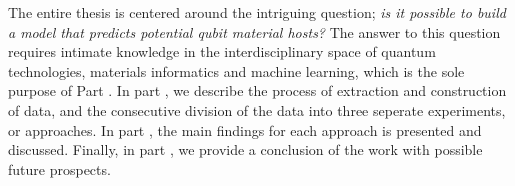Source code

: The entire thesis is centered around the intriguing question; \textit{is it possible to build a model that predicts potential qubit material hosts?} The answer to this question requires intimate knowledge in the interdisciplinary space of quantum technologies, materials informatics and machine learning, which is the sole purpose of Part . In part , we describe the process of extraction and construction of data, and the consecutive division of the data into three seperate experiments, or approaches. In part , the main findings for each approach is presented and discussed. Finally, in part , we provide a conclusion of the work with possible future prospects.







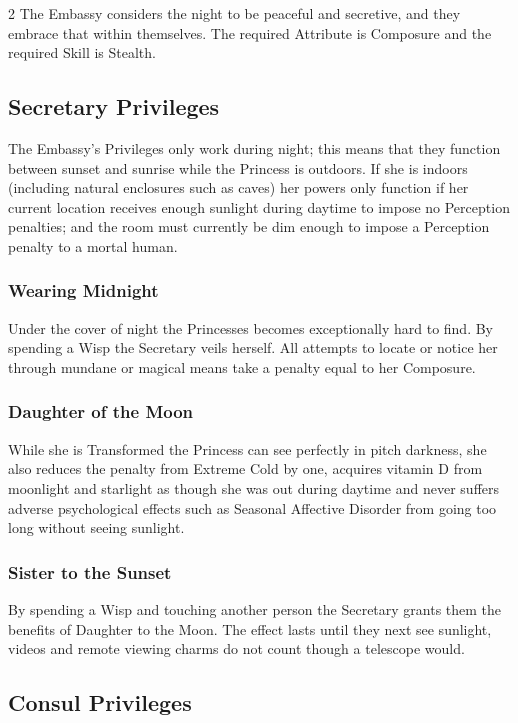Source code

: \begin{multicols}{2}
The Embassy considers the night to be peaceful and secretive, and they embrace that within themselves. The required Attribute is Composure and the required Skill is Stealth. 

\subsection*{Secretary Privileges}

The Embassy’s Privileges only work during night; this means that they function between sunset and sunrise while the Princess is outdoors. If she is indoors (including natural enclosures such as caves) her powers only function if her current location receives enough sunlight during daytime to impose no Perception penalties; and the room must currently be dim enough to impose a Perception penalty to a mortal human. 

\subsubsection*{Wearing Midnight}

Under the cover of night the Princesses becomes exceptionally hard to find. By spending a Wisp the Secretary veils herself. All attempts to locate or notice her through mundane or magical means take a penalty equal to her Composure. 

\subsubsection*{Daughter of the Moon}

While she is Transformed the Princess can see perfectly in pitch darkness, she also reduces the penalty from Extreme Cold by one, acquires vitamin D from moonlight and starlight as though she was out during daytime and never suffers adverse psychological effects such as Seasonal Affective Disorder from going too long without seeing sunlight. 

\subsubsection*{Sister to the Sunset}

By spending a Wisp and touching another person the Secretary grants them the benefits of Daughter to the Moon. The effect lasts until they next see sunlight, videos and remote viewing charms do not count though a telescope would. 

\subsection*{Consul Privileges}


\end{multicols}
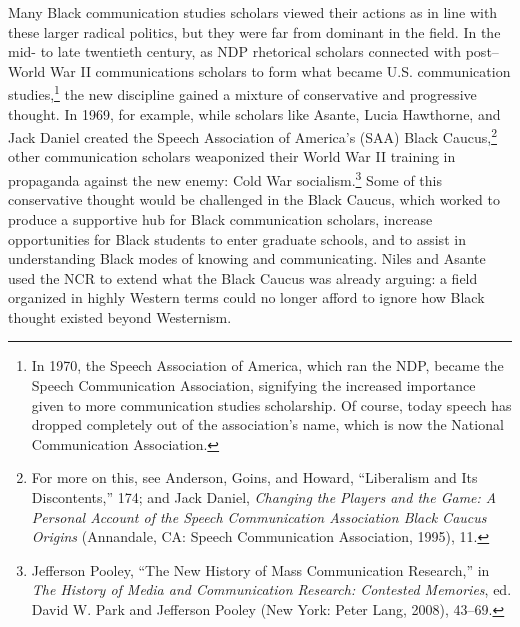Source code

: \documentclass{tufte-handout}
\begin{document}
Many Black communication studies scholars viewed their actions as in
line with these larger radical politics, but they were far from dominant
in the field. In the mid- to late twentieth century, as NDP rhetorical
scholars connected with post--World War II communications scholars to
form what became U.S. communication
studies,\footnote{In 1970, the Speech Association of America, which ran the NDP, became
  the Speech Communication Association, signifying the increased
  importance given to more communication studies scholarship. Of course,
  today speech has dropped completely out of the association's name,
  which is now the National Communication Association.
} the new discipline gained
a mixture of conservative and progressive thought. In 1969, for example,
while scholars like Asante, Lucia Hawthorne, and Jack Daniel created the
Speech Association of America's (SAA) Black
Caucus,\footnote{For more on this, see Anderson, Goins, and Howard, ``Liberalism and
  Its Discontents,'' 174; and Jack Daniel, \emph{Changing the Players
  and the Game: A Personal Account of the Speech Communication
  Association Black Caucus Origins} (Annandale, CA: Speech Communication
  Association, 1995), 11.
} other communication
scholars weaponized their World War II training in propaganda against
the new enemy: Cold War
socialism.\footnote{Jefferson Pooley, ``The New History of Mass Communication Research,''
  in \emph{The History of Media and Communication Research: Contested
  Memories}, ed. David W. Park and Jefferson Pooley (New York: Peter
  Lang, 2008), 43--69.
} Some of this
conservative thought would be challenged in the Black Caucus, which
worked to produce a supportive hub for Black communication scholars,
increase opportunities for Black students to enter graduate schools, and
to assist in understanding Black modes of knowing and communicating.
Niles and Asante used the NCR to extend what the Black Caucus was
already arguing: a field organized in highly Western terms could no
longer afford to ignore how Black thought existed beyond Westernism.
\end{document}
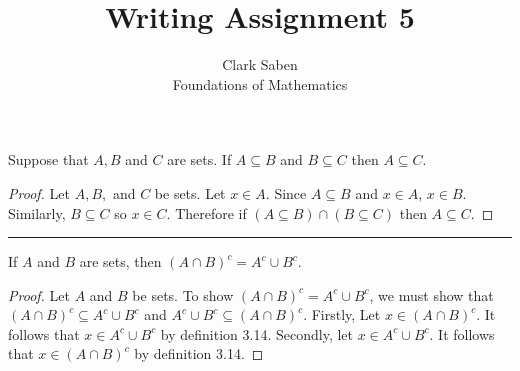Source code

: \documentclass[12pt]{article}
\newenvironment{theorem}[2][Theorem]{\begin{trivlist}
\item[\hskip \labelsep {\bfseries #1}\hskip \labelsep {\bfseries #2.}]}{\end{trivlist}}
\begin{document}
 
 
\title{Writing Assignment 5}%
\author{Clark Saben\\ %
Foundations of Mathematics} %
 
\maketitle

 
\begin{theorem}{3.10}
	Suppose that $A, B$ and $C$ are sets. If $A \subseteq B$ and $B \subseteq C$ then $A \subseteq C$.
\end{theorem}
\begin{proof}
	Let $A, B,$ and $C$ be sets. Let $x \in A$. Since $A \subseteq B$ and $x \in A$, $x \in B$. Similarly,
	$B \subseteq C$ so $x \in C$. Therefore if $\left(A \subseteq B \right) \cap  \left(B \subseteq C \right)$ then $A \subseteq C$.
\end{proof}

\hrule

\begin{theorem}{3.21b}
	If $A$ and $B$ are sets, then $\left(A \cap B \right)^{c} = A^{c} \cup B^{c}$.
\end{theorem}
\begin{proof}
	Let $A$ and $B$ be sets. To show  $\left(A \cap B \right)^{c} = A^{c} \cup B^{c}$,
	we must show that $\left(A \cap B \right)^{c} \subseteq A^{c} \cup B^{c}$ and $A^{c} \cup B^{c} \subseteq \left(A \cap B \right)^{c}$.
	Firstly,  Let $x \in (A \cap B)^c$. It follows that $x \in A^c \cup B^c$ by definition 3.14.
	Secondly, let $x \in A^c \cup B^c$. It follows that $x \in (A \cap B)^c$ by definition 3.14.
\end{proof}


    



 
 
\end{document}
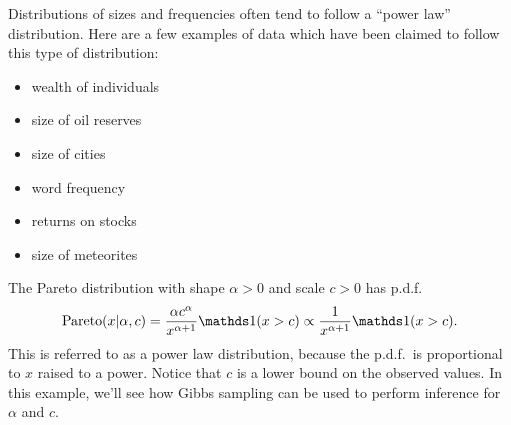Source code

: \documentclass[12pt]{article}
\begin{document}
Distributions of sizes and frequencies often tend to follow a ``power law'' distribution. Here are a few examples of data which have been claimed to follow this type of distribution:
\begin{itemize}
    \item wealth of individuals
    \item size of oil reserves
    \item size of cities
    \item word frequency
    \item returns on stocks
    \item size of meteorites
\end{itemize}
The Pareto distribution with shape $\alpha>0$ and scale $c >0$ has p.d.f.\
$$ \Pareto(x|\alpha,c) = \frac{\alpha c^\alpha}{x^{\alpha+1}}\I(x>c)\propto \frac{1}{x^{\alpha+1}}\I(x>c).$$
This is referred to as a power law distribution, because the p.d.f.\ is proportional to $x$ raised to a power.
Notice that $c$ is a lower bound on the observed values.
In this example, we'll see how Gibbs sampling can be used to perform inference for $\alpha$ and $c$. 
\end{document}

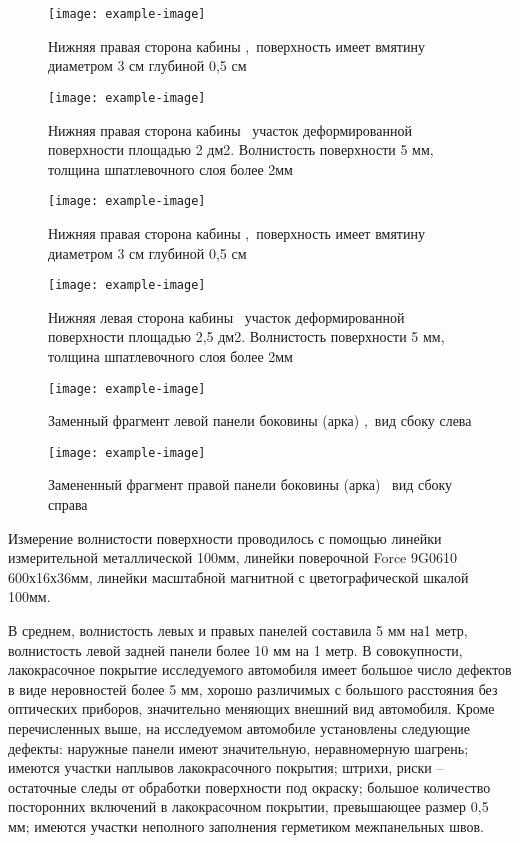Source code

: {   \begin{figure}[H]\centering
	\parbox[t]{0.49\textwidth}
	{\centering
		\texttt{[image: example-image]}
		\caption{\footnotesize {Нижняя правая сторона кабины ,\, поверхность имеет вмятину диаметром 3 см глубиной 0,5 см}}
		\label{кабинаснизусправа}}
	\hfil \hfil
	\parbox[t]{0.49\textwidth}
	{\centering
		\texttt{[image: example-image]}
		\caption{\footnotesize {Нижняя правая сторона кабины \tc\, участок деформированной поверхности площадью 2 дм2. Волнистость поверхности 5 мм, толщина шпатлевочного слоя более 2мм}}
		\label{кабинаволнистость}}
\end{figure}


\begin{figure}[H]\centering
	\parbox[t]{0.49\textwidth}
	{\centering
		\texttt{[image: example-image]}
		\caption{\footnotesize {Нижняя правая сторона кабины ,\, поверхность имеет вмятину диаметром 3 см глубиной 0,5 см}}
		\label{панелвлп}}
	\hfil \hfil
	\parbox[t]{0.49\textwidth}
	{\centering
		\texttt{[image: example-image]}
		\caption{\footnotesize {Нижняя левая сторона кабины \tc\, участок деформированной поверхности площадью 2,5 дм2. Волнистость поверхности 5 мм, толщина шпатлевочного слоя более 2мм}}
		\label{панельвл}}
\end{figure}



   \begin{figure}[H]\centering
	\parbox[t]{0.49\textwidth}
	{\centering
		\texttt{[image: example-image]}
		\caption{\footnotesize {Заменный фрагмент левой панели боковины (арка) ,\, вид сбоку слева}}
		\label{аркасправа}}
	\hfil \hfil
	\parbox[t]{0.49\textwidth}
	{\centering
		\texttt{[image: example-image]}
		\caption{\footnotesize {Замененный фрагмент правой панели боковины (арка) \tc\, вид сбоку справа}}
		\label{аркаслева}}
\end{figure}
   
%   
   
    Измерение волнистости поверхности проводилось с помощью линейки измерительной    металлической 100мм, линейки поверочной Force 9G0610 600х16х36мм, линейки    масштабной магнитной с цветографической шкалой 100мм.
   
   
   В среднем, волнистость левых и правых панелей составила 5 мм на1 метр, волнистость
   левой задней панели более 10 мм на 1 метр.
   В совокупности, лакокрасочное покрытие исследуемого автомобиля имеет большое
   число дефектов в виде неровностей более 5 мм, хорошо различимых с большого расстояния без оптических
   приборов, значительно меняющих внешний вид автомобиля.
   Кроме  перечисленных выше, на исследуемом автомобиле установлены
   следующие дефекты: наружные панели имеют значительную, неравномерную шагрень;
   имеются участки наплывов лакокрасочного покрытия; штрихи, риски – остаточные следы от
   обработки поверхности под окраску; большое количество посторонних включений в
   лакокрасочном покрытии, превышающее размер 0,5 мм; имеются участки неполного
   заполнения герметиком межпанельных швов. 
   
}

What is being asked
Using the records above, gather all lines where the string "thought" is present.

Written answer
a mixture of conservative and progressive thought. In 1969, for example,
conservative thought would be challenged in the Black Caucus, which
longer afford to ignore how Black thought existed beyond Westernism.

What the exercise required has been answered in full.